It's done in order to root the path (making it an absolute path).
It ensures that the path is not relative but read from the root of the site.
This allows one to move a file around and not have to change the links to the different resources.
Using your example:
src="/assets/js/jquery.js"
If the referencing file is in /pages/admin/main.html (for example) using relative paths you would use:
src="../../assets/js/jquery.js"
Suppose you move the file to a child directory. No changes would be needed for with the original rooted path, but the relative one would need to change to:
This is to ensure the asset comes from the "root" of the web server.
e.g.
Host is www.example.com
URL becomes www.example.com/assets/js/jquery.js
I do this with project I want to ensure live on their own virtual host.
The issue really comes down to where those assets are being included. For example if the asset is being included from /help/pages/faq then the developer can be sure the path will work correctly when the site is hosted on a non changing host, e.g. example.com.

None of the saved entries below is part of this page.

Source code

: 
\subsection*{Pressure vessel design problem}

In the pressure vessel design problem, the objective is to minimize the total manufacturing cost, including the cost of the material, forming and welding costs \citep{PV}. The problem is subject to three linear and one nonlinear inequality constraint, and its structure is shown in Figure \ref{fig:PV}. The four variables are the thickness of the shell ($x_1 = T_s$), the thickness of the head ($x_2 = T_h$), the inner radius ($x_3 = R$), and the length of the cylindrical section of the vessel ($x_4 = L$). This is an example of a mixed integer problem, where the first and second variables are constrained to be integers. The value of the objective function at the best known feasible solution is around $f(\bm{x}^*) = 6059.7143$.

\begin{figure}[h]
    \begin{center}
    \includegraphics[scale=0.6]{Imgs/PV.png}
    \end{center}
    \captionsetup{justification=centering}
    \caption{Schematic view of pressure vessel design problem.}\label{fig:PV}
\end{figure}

The issue of using relative paths, 'assets/js/jquery.js' is that if the assets are included from the /help/pages/faqs then the path becomes relative to that starting point, e.g. /help/pages/faqs/assets/js/jquery.js
This is a bit off topic, but if there is any chance that your application will ever be served behind a reverse proxy (eg. using apache2 or nginx) under a sub-path, you should try to avoid absolute paths.

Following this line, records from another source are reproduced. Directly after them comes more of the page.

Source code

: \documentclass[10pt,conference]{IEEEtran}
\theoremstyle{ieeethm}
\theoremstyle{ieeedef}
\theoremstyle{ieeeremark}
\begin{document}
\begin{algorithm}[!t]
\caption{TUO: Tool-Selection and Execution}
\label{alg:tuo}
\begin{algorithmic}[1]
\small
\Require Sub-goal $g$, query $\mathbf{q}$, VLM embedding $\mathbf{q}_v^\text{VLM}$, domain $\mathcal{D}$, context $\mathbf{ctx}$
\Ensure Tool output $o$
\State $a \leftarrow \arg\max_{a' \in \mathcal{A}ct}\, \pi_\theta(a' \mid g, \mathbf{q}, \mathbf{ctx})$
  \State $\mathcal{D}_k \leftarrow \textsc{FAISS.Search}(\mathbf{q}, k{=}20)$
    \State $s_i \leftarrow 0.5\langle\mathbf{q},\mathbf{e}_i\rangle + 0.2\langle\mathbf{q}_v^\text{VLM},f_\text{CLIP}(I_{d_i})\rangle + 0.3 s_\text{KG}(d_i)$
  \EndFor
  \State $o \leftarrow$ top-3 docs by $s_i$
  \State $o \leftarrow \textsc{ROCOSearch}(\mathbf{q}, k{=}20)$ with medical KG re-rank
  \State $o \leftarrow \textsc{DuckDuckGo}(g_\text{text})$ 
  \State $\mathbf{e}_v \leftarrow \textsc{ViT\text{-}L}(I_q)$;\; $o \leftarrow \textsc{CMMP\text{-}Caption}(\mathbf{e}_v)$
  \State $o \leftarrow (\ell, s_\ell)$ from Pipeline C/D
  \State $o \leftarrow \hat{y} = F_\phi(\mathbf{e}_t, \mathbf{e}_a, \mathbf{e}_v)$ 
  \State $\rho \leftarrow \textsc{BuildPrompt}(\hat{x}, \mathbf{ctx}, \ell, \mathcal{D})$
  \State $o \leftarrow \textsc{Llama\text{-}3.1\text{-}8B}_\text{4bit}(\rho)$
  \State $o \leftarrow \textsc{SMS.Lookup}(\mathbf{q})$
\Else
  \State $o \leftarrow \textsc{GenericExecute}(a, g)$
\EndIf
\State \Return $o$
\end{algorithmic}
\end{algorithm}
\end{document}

For example, if you reference "/style.css" on https://example.com/, and you tried to hide it behind a reverse proxy at https://proxy.example.com/example/, your absolute reference would break. The browser would make the request to "https://proxy.example.com/style.css" when it should have requested "https://proxy.example.com/example/style.css".
Unintentional absolute paths from a leading forward slash are a nightmare for reverse proxies to deal with.